It was followed by a sentimental and transparently rehearsed exchange between the Obama children and their father, who was talking to them from a giant screen. “If there was a message here, the party did a hell of job hiding it,” Mr Carville told CNN.

Day two belonged to Mrs Clinton. Displaying a humour that had mostly been lacking during her dogged 16-month primary election fight, she “rocked the house”, in the words of Mr Obama. Her long farewell to the “sisterhood of travelling pantsuits”, as Mrs Clinton has dubbed her core voter support base, stretched into day three when she halted the ceremonial delegate floor vote just before her own state of New York was about to proclaim its tally.

In a move that left many attendees in tears, Mrs Clinton then announced her support for Mr Obama. “She was crowning him,” says an informal adviser to the Obama campaign. “If that was what kept her happy, I guess it was a small price to pay.”

While Mrs Clinton eclipsed everyone who had preceded her, she in turn was heavily eclipsed by her husband.
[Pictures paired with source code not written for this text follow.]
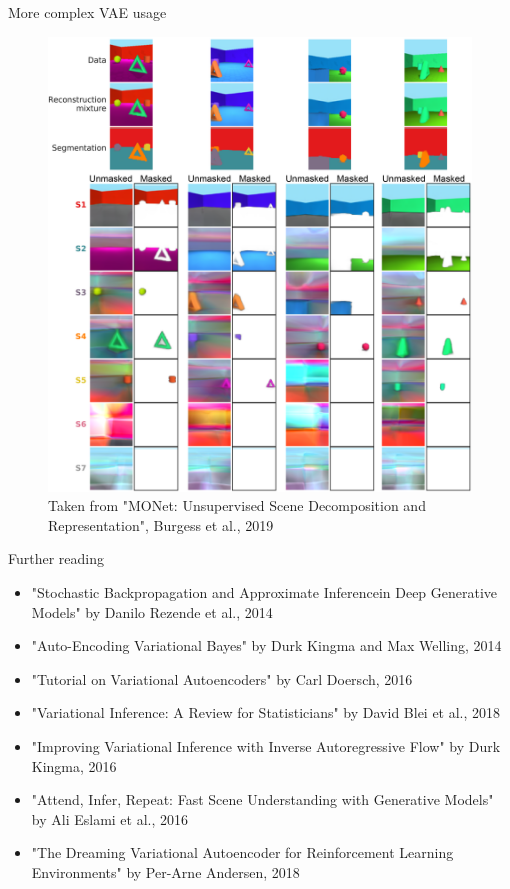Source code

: \documentclass[10pt]{beamer}
\begin{document}
\begin{frame}{More complex VAE usage}
    \begin{figure}
        \includegraphics[height=0.7\textheight]{figs/monet_oir_decomposition_masked.png}
        \caption{Taken from "MONet: Unsupervised Scene Decomposition and Representation", Burgess et al., 2019}
    \end{figure}
\end{frame}

\begin{frame}{Further reading}
    \begin{itemize}
        \item "Stochastic Backpropagation and Approximate Inferencein Deep Generative Models" by Danilo Rezende et al., 2014
        \item "Auto-Encoding Variational Bayes" by Durk Kingma and Max Welling, 2014
        \item "Tutorial on Variational Autoencoders" by Carl Doersch, 2016
        \item "Variational Inference: A Review for Statisticians" by David Blei et al., 2018
        \item "Improving Variational Inference with Inverse Autoregressive Flow" by Durk Kingma, 2016
        \item "Attend, Infer, Repeat: Fast Scene Understanding with Generative Models" by Ali Eslami et al., 2016
        \item "The Dreaming Variational Autoencoder for Reinforcement Learning Environments" by Per-Arne Andersen, 2018
    \end{itemize}
\end{frame}
\end{document}
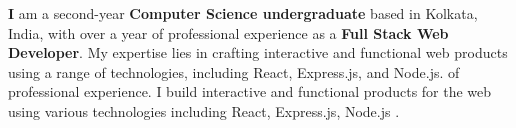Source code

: 
\textbf I am a second-year \textbf{Computer Science undergraduate} based in Kolkata, India, with over a year of professional experience as a \textbf{Full Stack Web Developer}. My expertise lies in crafting interactive and functional web products using a range of technologies, including React, Express.js, and Node.js. of professional experience. I build interactive and functional products for the web using various technologies including React, Express.js, Node.js .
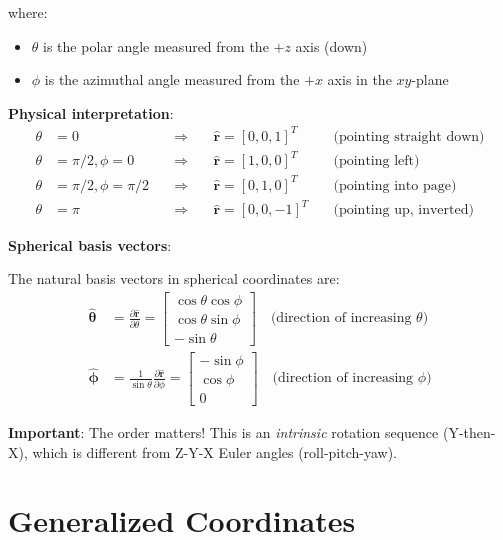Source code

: \documentclass[12pt]{article}
\begin{document}
where:
\begin{itemize}
    \item $\theta$ is the polar angle measured from the $+z$ axis (down)
    \item $\phi$ is the azimuthal angle measured from the $+x$ axis in the $xy$-plane
\end{itemize}

\textbf{Physical interpretation}:
\begin{align}
    \theta &= 0 \quad &\Rightarrow \quad &\hat{\mathbf{r}} = [0, 0, 1]^T \quad &\text{(pointing straight down)} \\
    \theta &= \pi/2, \phi = 0 \quad &\Rightarrow \quad &\hat{\mathbf{r}} = [1, 0, 0]^T \quad &\text{(pointing left)} \\
    \theta &= \pi/2, \phi = \pi/2 \quad &\Rightarrow \quad &\hat{\mathbf{r}} = [0, 1, 0]^T \quad &\text{(pointing into page)} \\
    \theta &= \pi \quad &\Rightarrow \quad &\hat{\mathbf{r}} = [0, 0, -1]^T \quad &\text{(pointing up, inverted)}
\end{align}

\textbf{Spherical basis vectors}:

The natural basis vectors in spherical coordinates are:
\begin{align}
    \hat{\boldsymbol{\theta}} &= \frac{\partial \hat{\mathbf{r}}}{\partial \theta} = 
    \begin{bmatrix}
        \cos\theta\cos\phi \\
        \cos\theta\sin\phi \\
        -\sin\theta
    \end{bmatrix}
    \quad \text{(direction of increasing $\theta$)} \\
    \hat{\boldsymbol{\phi}} &= \frac{1}{\sin\theta}\frac{\partial \hat{\mathbf{r}}}{\partial \phi} = 
    \begin{bmatrix}
        -\sin\phi \\
        \cos\phi \\
        0
    \end{bmatrix}
    \quad \text{(direction of increasing $\phi$)}
\end{align}

\textbf{Important}: The order matters! This is an \textit{intrinsic} rotation sequence (Y-then-X), which is different from Z-Y-X Euler angles (roll-pitch-yaw).

\section{Generalized Coordinates}
\end{document}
In what was described by Robert Rubin, Mr Clinton’s former Treasury secretary, as the best speech of his career, the former president suppressed his wounded pride and offered Mr Obama the most emphatic endorsement he could have wished. Gone, at least for the time being, was the man who told ABC News earlier this month that he would hold off expressing his “strong [negative] feelings” about Mr Obama until after the general election.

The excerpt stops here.